**Your goal**
Could the data below be copied exactly, minus the pictures?

(Beginning of Records for the exercise)

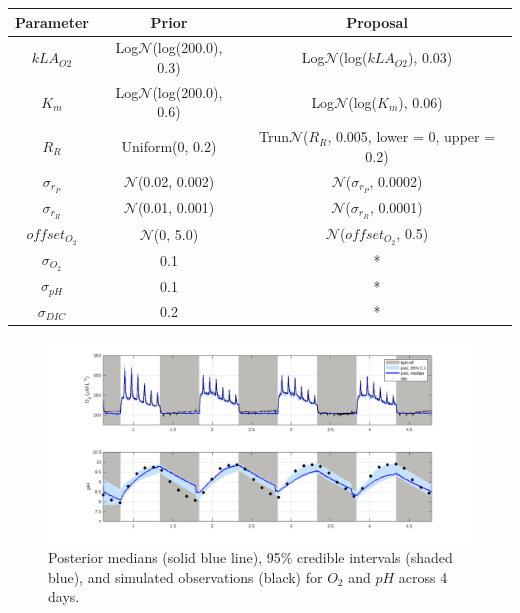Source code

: \documentclass{ruthesis}
\begin{document}
\FloatBarrier
\begin{tabular}{c | c  |  c}
	\hline
	\bfseries{Parameter} & \bfseries{Prior} &  \bfseries{Proposal} \\ \hline
	$kLA_{O2}$  & Log$\mathcal{N}$(log(200.0), 0.3)  & Log$\mathcal{N}$(log($kLA_{O2}$), 0.03) \\
	$K_m$ 		&  Log$\mathcal{N}$(log(200.0), 0.6) & Log$\mathcal{N}$(log($K_m$), 0.06) \\
	$R_R$  		& Uniform(0, 0.2) &  Trun$\mathcal{N}$($R_R$, 0.005, lower = 0, upper = 0.2) \\
	$\sigma_{r_P}$ & $\mathcal{N}$(0.02, 0.002)   & $\mathcal{N}$($\sigma_{r_P}$, 0.0002)   \\
	$\sigma_{r_R}$ & $\mathcal{N}$(0.01, 0.001)   & $\mathcal{N}$($\sigma_{r_R}$, 0.0001)   \\
	$offset_{O_2}$ & $\mathcal{N}$(0, 5.0)     & $\mathcal{N}$($offset_{O_2}$, 0.5)   \\
	$\sigma_{O_2}$ 	& 0.1 	& * \\
	$\sigma_{pH}$ 	& 0.1 	& * \\
	$\sigma_{DIC}$ 	& 0.2 	& * \\	
\end{tabular}

\FloatBarrier



\begin{figure}
	\centerline{\includegraphics[width=1.2\textwidth]{images_microalgae/plots_chris_offset/O2_pH}}
	\caption[.]{Posterior medians (solid blue line), 95\% credible intervals (shaded blue), and simulated observations (black) for $O_2$ and $pH$ across 4 days.}
	\label{fig:micro_exp_offset_O2_pH}
\end{figure}
\end{document}
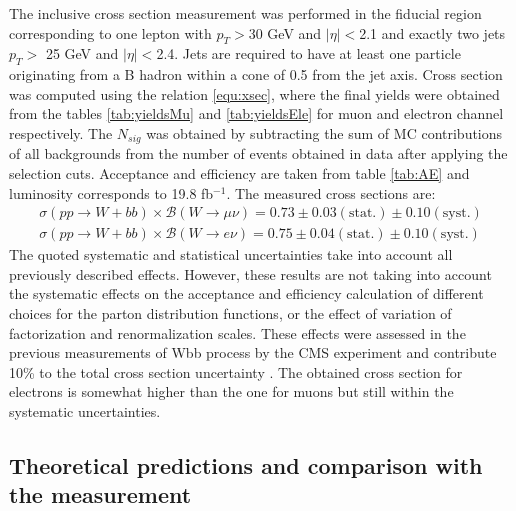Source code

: The inclusive cross section measurement was performed in the fiducial region corresponding to one lepton with $p_T>$30 GeV and $|\eta|<$2.1 and exactly two jets $p_T>$ 25 GeV and $|\eta|<$2.4. Jets are required to have at least one particle originating from a B hadron within a cone of 0.5 from the jet axis. Cross section was computed using the relation \ref{equ:xsec}, where the final yields were obtained from the tables \ref{tab:yieldsMu} and \ref{tab:yieldsEle} for muon and electron channel respectively. The $N_{sig}$ was obtained by subtracting the sum of MC contributions of all backgrounds from the number of events obtained in data after applying the selection cuts.
Acceptance and efficiency are taken from table \ref{tab:AE} and luminosity corresponds to 19.8 fb$^{-1}$. The measured cross sections are:
\begin{align*}
\sigma(pp\rightarrow W+bb)\times \mathcal{B}(W\rightarrow \mu\nu) = 0.73 \pm 0.03(\mathrm{stat.}) \pm 0.10(\mathrm{syst.})\\
\sigma(pp\rightarrow W+bb)\times \mathcal{B}(W\rightarrow e\nu) = 0.75 \pm 0.04(\mathrm{stat.}) \pm 0.10(\mathrm{syst.})
\end{align*}
The quoted systematic and statistical uncertainties take into account all previously described effects. However, these results are not taking into account the systematic effects on the acceptance and efficiency calculation of different choices for the parton distribution functions, or the effect of variation of factorization and renormalization scales. These effects were assessed in the previous measurements of Wbb process by the CMS experiment and contribute 10\% to the total cross section uncertainty \cite{Chatrchyan:2013uza}. The obtained cross section for electrons is somewhat higher than the one for muons but still within the systematic uncertainties.   

\subsection{Theoretical predictions and comparison with the measurement}

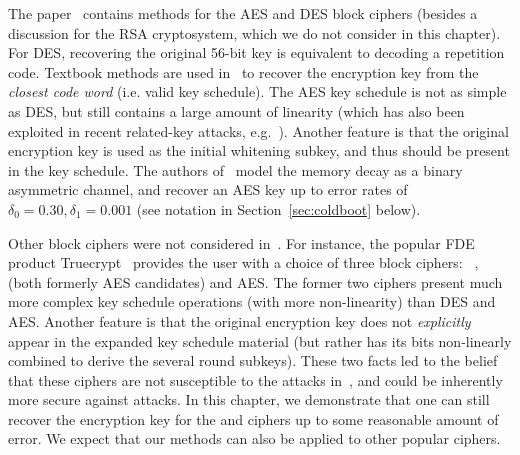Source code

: The paper~\cite{coldboot08} contains methods for the AES and DES block ciphers (besides a discussion for the RSA cryptosystem, which we do not consider in this chapter). For DES, recovering the original 56-bit key is equivalent to decoding a repetition code. Textbook methods are used in~\cite{coldboot08} to recover the encryption key from the \emph{closest code word} (i.e. valid key schedule). The AES key schedule is not as simple as DES, but still contains a large amount of linearity (which has also been exploited in recent related-key attacks, e.g.~\cite{aes-rka}). Another feature is that the original encryption key is used as the initial whitening subkey, and thus should be present in the key schedule. The authors of~\cite{coldboot08} model the memory decay as a binary asymmetric channel, and recover an AES key up to error rates of $\delta_0 = 0.30,\delta_1=0.001$ (see notation in Section~\ref{sec:coldboot} below).


Other block ciphers were not considered in~\cite{coldboot08}. For instance, the popular FDE product Truecrypt~\cite{truecrypt} provides the user with a choice of three block ciphers: \Serpent~\cite{serpent}, \Twofish~\cite{twofish} (both formerly AES candidates) and AES. The former two ciphers present much more complex key schedule operations (with more non-linearity) than DES and AES. Another feature is that the original encryption key does not \emph{explicitly} appear in the expanded key schedule material (but rather has its bits non-linearly combined to derive the several round subkeys). These two facts led to the belief that these ciphers are not susceptible to the attacks in~\cite{coldboot08}, and could be inherently more secure against \coldboot attacks. In this chapter, we demonstrate that one can still recover the encryption key for the \Serpent and \Twofish ciphers up to some reasonable amount of error. We expect that our methods can also be applied to other popular ciphers.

(End of Records for the exercise)

**Expected output**
Source code

: \documentclass{ruthesis}
\begin{document}
\FloatBarrier
\begin{tabular}{c | c  |  c}
	\hline
	\bfseries{Parameter} & \bfseries{Prior} &  \bfseries{Proposal} \\ \hline
	$kLA_{O2}$  & Log$\mathcal{N}$(log(200.0), 0.3)  & Log$\mathcal{N}$(log($kLA_{O2}$), 0.03) \\
	$K_m$ 		&  Log$\mathcal{N}$(log(200.0), 0.6) & Log$\mathcal{N}$(log($K_m$), 0.06) \\
	$R_R$  		& Uniform(0, 0.2) &  Trun$\mathcal{N}$($R_R$, 0.005, lower = 0, upper = 0.2) \\
	$\sigma_{r_P}$ & $\mathcal{N}$(0.02, 0.002)   & $\mathcal{N}$($\sigma_{r_P}$, 0.0002)   \\
	$\sigma_{r_R}$ & $\mathcal{N}$(0.01, 0.001)   & $\mathcal{N}$($\sigma_{r_R}$, 0.0001)   \\
	$offset_{O_2}$ & $\mathcal{N}$(0, 5.0)     & $\mathcal{N}$($offset_{O_2}$, 0.5)   \\
	$\sigma_{O_2}$ 	& 0.1 	& * \\
	$\sigma_{pH}$ 	& 0.1 	& * \\
	$\sigma_{DIC}$ 	& 0.2 	& * \\	
\end{tabular}

\FloatBarrier



\begin{figure}
	\centerline{\includegraphics[width=1.2\textwidth]{images_microalgae/plots_chris_offset/O2_pH}}
	\caption[.]{Posterior medians (solid blue line), 95\% credible intervals (shaded blue), and simulated observations (black) for $O_2$ and $pH$ across 4 days.}
	\label{fig:micro_exp_offset_O2_pH}
\end{figure}
\end{document}
Source code

: The inclusive cross section measurement was performed in the fiducial region corresponding to one lepton with $p_T>$30 GeV and $|\eta|<$2.1 and exactly two jets $p_T>$ 25 GeV and $|\eta|<$2.4. Jets are required to have at least one particle originating from a B hadron within a cone of 0.5 from the jet axis. Cross section was computed using the relation \ref{equ:xsec}, where the final yields were obtained from the tables \ref{tab:yieldsMu} and \ref{tab:yieldsEle} for muon and electron channel respectively. The $N_{sig}$ was obtained by subtracting the sum of MC contributions of all backgrounds from the number of events obtained in data after applying the selection cuts.
Acceptance and efficiency are taken from table \ref{tab:AE} and luminosity corresponds to 19.8 fb$^{-1}$. The measured cross sections are:
\begin{align*}
\sigma(pp\rightarrow W+bb)\times \mathcal{B}(W\rightarrow \mu\nu) = 0.73 \pm 0.03(\mathrm{stat.}) \pm 0.10(\mathrm{syst.})\\
\sigma(pp\rightarrow W+bb)\times \mathcal{B}(W\rightarrow e\nu) = 0.75 \pm 0.04(\mathrm{stat.}) \pm 0.10(\mathrm{syst.})
\end{align*}
The quoted systematic and statistical uncertainties take into account all previously described effects. However, these results are not taking into account the systematic effects on the acceptance and efficiency calculation of different choices for the parton distribution functions, or the effect of variation of factorization and renormalization scales. These effects were assessed in the previous measurements of Wbb process by the CMS experiment and contribute 10\% to the total cross section uncertainty \cite{Chatrchyan:2013uza}. The obtained cross section for electrons is somewhat higher than the one for muons but still within the systematic uncertainties.   

\subsection{Theoretical predictions and comparison with the measurement}

Source code

: The paper~\cite{coldboot08} contains methods for the AES and DES block ciphers (besides a discussion for the RSA cryptosystem, which we do not consider in this chapter). For DES, recovering the original 56-bit key is equivalent to decoding a repetition code. Textbook methods are used in~\cite{coldboot08} to recover the encryption key from the \emph{closest code word} (i.e. valid key schedule). The AES key schedule is not as simple as DES, but still contains a large amount of linearity (which has also been exploited in recent related-key attacks, e.g.~\cite{aes-rka}). Another feature is that the original encryption key is used as the initial whitening subkey, and thus should be present in the key schedule. The authors of~\cite{coldboot08} model the memory decay as a binary asymmetric channel, and recover an AES key up to error rates of $\delta_0 = 0.30,\delta_1=0.001$ (see notation in Section~\ref{sec:coldboot} below).


Other block ciphers were not considered in~\cite{coldboot08}. For instance, the popular FDE product Truecrypt~\cite{truecrypt} provides the user with a choice of three block ciphers: \Serpent~\cite{serpent}, \Twofish~\cite{twofish} (both formerly AES candidates) and AES. The former two ciphers present much more complex key schedule operations (with more non-linearity) than DES and AES. Another feature is that the original encryption key does not \emph{explicitly} appear in the expanded key schedule material (but rather has its bits non-linearly combined to derive the several round subkeys). These two facts led to the belief that these ciphers are not susceptible to the attacks in~\cite{coldboot08}, and could be inherently more secure against \coldboot attacks. In this chapter, we demonstrate that one can still recover the encryption key for the \Serpent and \Twofish ciphers up to some reasonable amount of error. We expect that our methods can also be applied to other popular ciphers.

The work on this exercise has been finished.